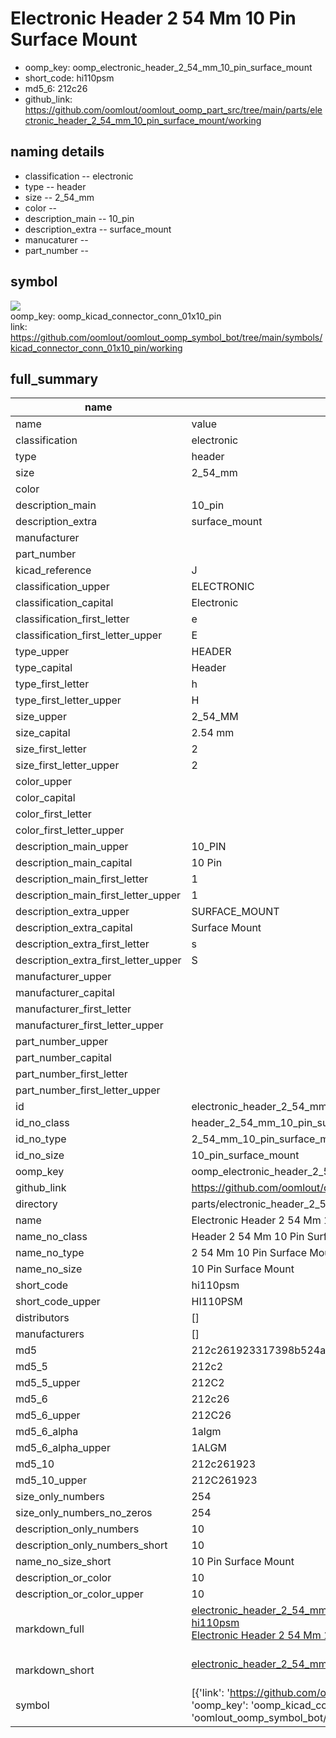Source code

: # Electronic Header 2 54 Mm 10 Pin Surface Mount

  
* oomp_key: oomp_electronic_header_2_54_mm_10_pin_surface_mount 
* short_code: hi110psm
* md5_6: 212c26  
* github_link: https://github.com/oomlout/oomlout_oomp_part_src/tree/main/parts/electronic_header_2_54_mm_10_pin_surface_mount/working  
## naming details
* classification -- electronic
* type -- header
* size -- 2_54_mm
* color -- 
* description_main -- 10_pin
* description_extra -- surface_mount
* manucaturer -- 
* part_number -- 



## symbol

![](symbol/{index}/working/working_600.png)  
oomp_key: oomp_kicad_connector_conn_01x10_pin  
link: https://github.com/oomlout/oomlout_oomp_symbol_bot/tree/main/symbols/kicad_connector_conn_01x10_pin/working  


## full_summary
| name | value | 
| --- | --- | 
| name | value | 
| classification | electronic | 
| type | header | 
| size | 2_54_mm | 
| color |  | 
| description_main | 10_pin | 
| description_extra | surface_mount | 
| manufacturer |  | 
| part_number |  | 
| kicad_reference | J | 
| classification_upper | ELECTRONIC | 
| classification_capital | Electronic | 
| classification_first_letter | e | 
| classification_first_letter_upper | E | 
| type_upper | HEADER | 
| type_capital | Header | 
| type_first_letter | h | 
| type_first_letter_upper | H | 
| size_upper | 2_54_MM | 
| size_capital | 2.54 mm | 
| size_first_letter | 2 | 
| size_first_letter_upper | 2 | 
| color_upper |  | 
| color_capital |  | 
| color_first_letter |  | 
| color_first_letter_upper |  | 
| description_main_upper | 10_PIN | 
| description_main_capital | 10 Pin | 
| description_main_first_letter | 1 | 
| description_main_first_letter_upper | 1 | 
| description_extra_upper | SURFACE_MOUNT | 
| description_extra_capital | Surface Mount | 
| description_extra_first_letter | s | 
| description_extra_first_letter_upper | S | 
| manufacturer_upper |  | 
| manufacturer_capital |  | 
| manufacturer_first_letter |  | 
| manufacturer_first_letter_upper |  | 
| part_number_upper |  | 
| part_number_capital |  | 
| part_number_first_letter |  | 
| part_number_first_letter_upper |  | 
| id | electronic_header_2_54_mm_10_pin_surface_mount | 
| id_no_class | header_2_54_mm_10_pin_surface_mount | 
| id_no_type | 2_54_mm_10_pin_surface_mount | 
| id_no_size | 10_pin_surface_mount | 
| oomp_key | oomp_electronic_header_2_54_mm_10_pin_surface_mount | 
| github_link | https://github.com/oomlout/oomlout_oomp_part_src/tree/main/parts/electronic_header_2_54_mm_10_pin_surface_mount/working | 
| directory | parts/electronic_header_2_54_mm_10_pin_surface_mount | 
| name | Electronic Header 2 54 Mm 10 Pin Surface Mount | 
| name_no_class | Header 2 54 Mm 10 Pin Surface Mount | 
| name_no_type | 2 54 Mm 10 Pin Surface Mount | 
| name_no_size | 10 Pin Surface Mount | 
| short_code | hi110psm | 
| short_code_upper | HI110PSM | 
| distributors | [] | 
| manufacturers | [] | 
| md5 | 212c261923317398b524a0b684c20c95 | 
| md5_5 | 212c2 | 
| md5_5_upper | 212C2 | 
| md5_6 | 212c26 | 
| md5_6_upper | 212C26 | 
| md5_6_alpha | 1algm | 
| md5_6_alpha_upper | 1ALGM | 
| md5_10 | 212c261923 | 
| md5_10_upper | 212C261923 | 
| size_only_numbers | 254 | 
| size_only_numbers_no_zeros | 254 | 
| description_only_numbers | 10 | 
| description_only_numbers_short | 10 | 
| name_no_size_short | 10 Pin Surface Mount | 
| description_or_color | 10 | 
| description_or_color_upper | 10 | 
| markdown_full | [electronic_header_2_54_mm_10_pin_surface_mount](https://github.com/oomlout/oomlout_oomp_part_src/tree/main/parts/electronic_header_2_54_mm_10_pin_surface_mount/working)<br>[hi110psm](https://github.com/oomlout/oomlout_oomp_part_src/tree/main/parts/electronic_header_2_54_mm_10_pin_surface_mount/working)<br>[Electronic Header 2 54 Mm 10 Pin Surface Mount](https://github.com/oomlout/oomlout_oomp_part_src/tree/main/parts/electronic_header_2_54_mm_10_pin_surface_mount/working)<br><br> | 
| markdown_short | [electronic_header_2_54_mm_10_pin_surface_mount](https://github.com/oomlout/oomlout_oomp_part_src/tree/main/parts/electronic_header_2_54_mm_10_pin_surface_mount/working)<br><br> | 
| symbol | [{'link': 'https://github.com/oomlout/oomlout_oomp_symbol_bot/tree/main/symbols/kicad_connector_conn_01x10_pin', 'oomp_key': 'oomp_kicad_connector_conn_01x10_pin', 'directory': 'oomlout_oomp_symbol_bot/symbols/kicad_connector_conn_01x10_pin//working/working.kicad_sym', 'index': 0}] | 
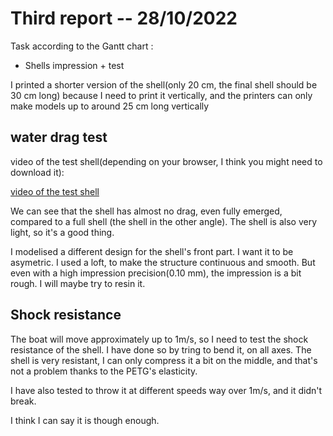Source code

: Third report -- 28/10/2022
==========================

Task according to the Gantt chart :

* Shells impression + test

I printed a shorter version of the shell(only 20 cm, the final shell should be 30 cm long) because I need to print it vertically, and the printers can only make models up to around 25 cm long vertically

## water drag test

video of the test shell(depending on your browser, I think you might need to download it):

[video of the test shell](images_and_videos_for_reports/vic_shell_test.mp4)

We can see that the shell has almost no drag, even fully emerged, compared to a full shell (the shell in the other angle). The shell is also very light, so it's a good thing.

I modelised a different design for the shell's front part. I want it to be asymetric. I used a loft, to make the structure continuous and smooth. But even with a high impression precision(0.10 mm), the impression is a bit rough. I will maybe try to resin it.


## Shock resistance

The boat will move approximately up to 1m/s, so I need to test the shock resistance of the shell. I have done so by tring to bend it, on all axes. The shell is very resistant, I can only compress it a bit on the middle, and that's not a problem thanks to the PETG's elasticity.

I have also tested to throw it at different speeds way over 1m/s, and it didn't break.

I think I can say it is though enough.

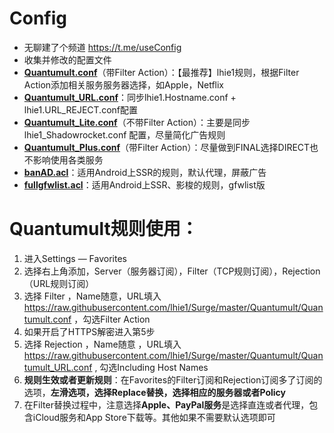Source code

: # Config
* 无聊建了个频道 https://t.me/useConfig
* 收集并修改的配置文件
* **[Quantumult.conf](https://raw.githubusercontent.com/lhie1/Surge/master/Quantumult/Quantumult.conf)**（带Filter Action）：【最推荐】lhie1规则，根据Filter Action添加相关服务服务器选择，如Apple，Netflix
* **[Quantumult_URL.conf](https://raw.githubusercontent.com/lhie1/Surge/master/Quantumult_URL.conf)**：同步lhie1.Hostname.conf + lhie1.URL_REJECT.conf配置
* **[Quantumult_Lite.conf](https://raw.githubusercontent.com/shigalin/Config/master/Quantumult_Lite.conf)**（不带Filter Action）：主要是同步lhie1_Shadowrocket.conf 配置，尽量简化广告规则
* **[Quantumult_Plus.conf](https://raw.githubusercontent.com/shigalin/Config/master/Quantumult_Plus.conf)**（带Filter Action）：尽量做到FINAL选择DIRECT也不影响使用各类服务
* **[banAD.acl](https://raw.githubusercontent.com/shigalin/Config/master/banAD.acl)**：适用Android上SSR的规则，默认代理，屏蔽广告
* **[fullgfwlist.acl](https://raw.githubusercontent.com/shigalin/Config/master/fullgfwlist.acl)**：适用Android上SSR、影梭的规则，gfwlist版

# Quantumult规则使用：
1. 进入Settings — Favorites
2. 选择右上角添加，Server（服务器订阅），Filter（TCP规则订阅），Rejection（URL规则订阅）
3. 选择 Filter ，Name随意，URL填入 https://raw.githubusercontent.com/lhie1/Surge/master/Quantumult/Quantumult.conf  ，勾选Filter Action
4. 如果开启了HTTPS解密进入第5步
5. 选择 Rejection ，Name随意 ，URL填入 https://raw.githubusercontent.com/lhie1/Surge/master/Quantumult/Quantumult_URL.conf , 勾选Including Host Names
6. **规则生效或者更新规则**：在Favorites的Filter订阅和Rejection订阅多了订阅的选项，**左滑选项，选择Replace替换，选择相应的服务器或者Policy**
7. 在Filter替换过程中，注意选择**Apple、PayPal服务**是选择直连或者代理，包含iCloud服务和App Store下载等。其他如果不需要默认选项即可

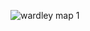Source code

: ![wardley map 1](https://dl.dropboxusercontent.com/u/1795753/images/Screen%20Shot%202014-08-26%20at%2021.39.27.png)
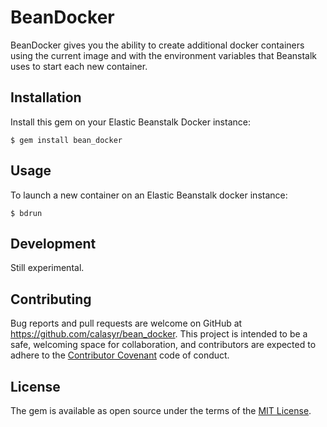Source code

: # BeanDocker

BeanDocker gives you the ability to create additional docker containers using the current image and with the environment variables 
that Beanstalk uses to start each new container.
  

## Installation

Install this gem on your Elastic Beanstalk Docker instance:

    $ gem install bean_docker

## Usage

To launch a new container on an Elastic Beanstalk docker instance:

    $ bdrun

## Development

Still experimental.

## Contributing

Bug reports and pull requests are welcome on GitHub at https://github.com/calasyr/bean_docker. This project is intended to be a safe, welcoming space for collaboration, and contributors are expected to adhere to the [Contributor Covenant](http://contributor-covenant.org) code of conduct.


## License

The gem is available as open source under the terms of the [MIT License](http://opensource.org/licenses/MIT).

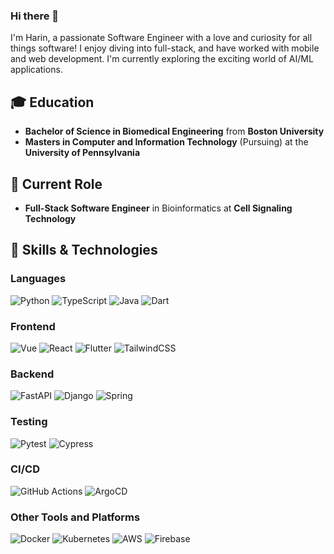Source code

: ### Hi there 👋

I'm Harin, a passionate Software Engineer with a love and curiosity for all things software! I enjoy diving into full-stack, and have worked with mobile and web development. I'm currently exploring the exciting world of AI/ML applications.

## 🎓 Education

- **Bachelor of Science in Biomedical Engineering** from **Boston University**
- **Masters in Computer and Information Technology** (Pursuing) at the **University of Pennsylvania**

## 🌱 Current Role

- **Full-Stack Software Engineer** in Bioinformatics at **Cell Signaling Technology**

## 🚀 Skills & Technologies

### Languages
![Python](https://img.shields.io/badge/-Python-3776AB?style=flat&logo=python&logoColor=FFFFFF)
![TypeScript](https://img.shields.io/badge/-TypeScript-3178C6?style=flat&logo=typescript&logoColor=FFFFFF)
![Java](https://img.shields.io/badge/-Java-007396?style=flat&logo=java&logoColor=FFFFFF)
![Dart](https://img.shields.io/badge/-Dart-00B6AB?style=flat&logo=dart&logoColor=FFFFFF)

### Frontend
![Vue](https://img.shields.io/badge/-Vue.js-4FC08D?style=flat&logo=vue.js&logoColor=FFFFFF)
![React](https://img.shields.io/badge/-React-61DAFB?style=flat&logo=react&logoColor=000)
![Flutter](https://img.shields.io/badge/-Flutter-02569B?style=flat&logo=flutter&logoColor=FFFFFF)
![TailwindCSS](https://img.shields.io/badge/-Tailwind%20CSS-38B2AC?style=flat&logo=tailwindcss&logoColor=FFFFFF)

### Backend
![FastAPI](https://img.shields.io/badge/-FastAPI-009688?style=flat&logo=fastapi&logoColor=FFFFFF)
![Django](https://img.shields.io/badge/-Django-092E20?style=flat&logo=django&logoColor=FFFFFF)
![Spring](https://img.shields.io/badge/-Spring-6DB33F?style=flat&logo=spring&logoColor=FFFFFF)

### Testing
![Pytest](https://img.shields.io/badge/-Pytest-0A0A0A?style=flat&logo=pytest&logoColor=FFFFFF)
![Cypress](https://img.shields.io/badge/-Cypress-17202C?style=flat&logo=cypress&logoColor=FFFFFF)

### CI/CD
![GitHub Actions](https://img.shields.io/badge/-GitHub%20Actions-2088FF?style=flat&logo=github-actions&logoColor=FFFFFF)
![ArgoCD](https://img.shields.io/badge/-ArgoCD-4B6C6F?style=flat&logo=argo&logoColor=FFFFFF)

### Other Tools and Platforms
![Docker](https://img.shields.io/badge/-Docker-2496ED?style=flat&logo=docker&logoColor=FFFFFF)
![Kubernetes](https://img.shields.io/badge/-Kubernetes-326CE5?style=flat&logo=kubernetes&logoColor=FFFFFF)
![AWS](https://img.shields.io/badge/-AWS-232F3E?style=flat&logo=amazon-aws&logoColor=FFFFFF)
![Firebase](https://img.shields.io/badge/-Firebase-FFCA28?style=flat&logo=firebase&logoColor=000000)

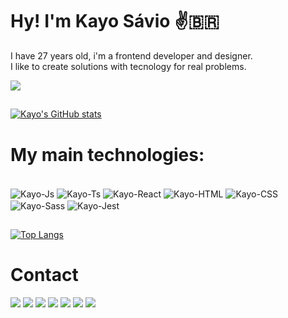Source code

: # Hy! I'm Kayo Sávio ✌️🇧🇷	
I have 27 years old, i'm a frontend developer and designer.<br> I like to create solutions with tecnology for real problems.

<a href="[https://www.youtube.com/@kayosavio8698](https://www.linkedin.com/in/kayo-savio-348892129/)" target="_blank"><img src="https://img.shields.io/badge/LinkedIn-0077B5?style=for-the-badge&logo=linkedin&logoColor=white" target="_blank"></a>

##
  [![Kayo's GitHub stats](https://github-readme-stats.vercel.app/api?username=kayosavio&show_icons=true&theme=dark#gh-dark-mode-only)](https://github.com/kayosavio/github-readme-stats)
   
# My main technologies:
<div style="display: inline_block; margin-bottom: 20px"><br>
    <img align="center" alt="Kayo-Js" src="https://img.shields.io/badge/Vue.js-35495E?style=for-the-badge&logo=vue.js&logoColor=4FC08D">
    <img align="center" alt="Kayo-Ts" src="https://img.shields.io/badge/TypeScript-007ACC?style=for-the-badge&logo=typescript&logoColor=white">
    <img align="center" alt="Kayo-React" src="https://img.shields.io/badge/JavaScript-F7DF1E?style=for-the-badge&logo=javascript&logoColor=black">
    <img align="center" alt="Kayo-HTML" src="https://img.shields.io/badge/HTML5-E34F26?style=for-the-badge&logo=html5&logoColor=white">
    <img align="center" alt="Kayo-CSS" src="https://img.shields.io/badge/CSS3-1572B6?style=for-the-badge&logo=css3&logoColor=white">
    <img align="center" alt="Kayo-Sass" src="https://img.shields.io/badge/Sass-CC6699?style=for-the-badge&logo=sass&logoColor=white">
    <img align="center" alt="Kayo-Jest" src="https://img.shields.io/badge/Jest-323330?style=for-the-badge&logo=Jest&logoColor=white">
  </div>

##    
[![Top Langs](https://github-readme-stats.vercel.app/api/top-langs/?username=kayosavio&layout=donut-vertical)](https://github.com/kayosavio/github-readme-stats)
##

# Contact
<div> 
  <a href="https://wa.me/+5524981190349?text=Estou%20interessado%20em%20contratar%20seu%20servi%C3%A7o!" target="_blank"><img src="https://img.shields.io/badge/WhatsApp-25D366?style=for-the-badge&logo=whatsapp&logoColor=white" target="_blank"></a>
  <a href="https://www.youtube.com/@kayosavio8698" target="_blank"><img src="https://img.shields.io/badge/YouTube-FF0000?style=for-the-badge&logo=youtube&logoColor=white" target="_blank"></a>
  <a href="https://instagram.com/kayosavio" target="_blank"><img src="https://img.shields.io/badge/-Instagram-%23E4405F?style=for-the-badge&logo=instagram&logoColor=white" target="_blank"></a>
 	<a href="https://www.twitch.tv/kayosavio" target="_blank"><img src="https://img.shields.io/badge/Twitch-9146FF?style=for-the-badge&logo=twitch&logoColor=white" target="_blank"></a>
 <a href="https://discord.gg/kayosavio" target="_blank"><img src="https://img.shields.io/badge/Discord-7289DA?style=for-the-badge&logo=discord&logoColor=white" target="_blank"></a> 
  <a href = "mailto:kayosavio@hotmail.com"><img src="https://img.shields.io/badge/-Gmail-%23333?style=for-the-badge&logo=gmail&logoColor=white" target="_blank"></a>
  <a href="https://www.linkedin.com/in/kayo-savio-348892129" target="_blank"><img src="https://img.shields.io/badge/-LinkedIn-%230077B5?style=for-the-badge&logo=linkedin&logoColor=white" target="_blank"></a> 


  
</div>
-- -- --
> _What is required_:
Give again, exactly, the lines from the start of the data through the one holding "classification_upper | ELECTRONIC |"; omit the pictures.

> _Answer box_:
Source code

: # Electronic Header 2 54 Mm 10 Pin Surface Mount

  
* oomp_key: oomp_electronic_header_2_54_mm_10_pin_surface_mount 
* short_code: hi110psm
* md5_6: 212c26  
* github_link: https://github.com/oomlout/oomlout_oomp_part_src/tree/main/parts/electronic_header_2_54_mm_10_pin_surface_mount/working  
## naming details
* classification -- electronic
* type -- header
* size -- 2_54_mm
* color -- 
* description_main -- 10_pin
* description_extra -- surface_mount
* manucaturer -- 
* part_number -- 



## symbol

![](symbol/{index}/working/working_600.png)  
oomp_key: oomp_kicad_connector_conn_01x10_pin  
link: https://github.com/oomlout/oomlout_oomp_symbol_bot/tree/main/symbols/kicad_connector_conn_01x10_pin/working  


## full_summary
| name | value | 
| --- | --- | 
| name | value | 
| classification | electronic | 
| type | header | 
| size | 2_54_mm | 
| color |  | 
| description_main | 10_pin | 
| description_extra | surface_mount | 
| manufacturer |  | 
| part_number |  | 
| kicad_reference | J | 
| classification_upper | ELECTRONIC | 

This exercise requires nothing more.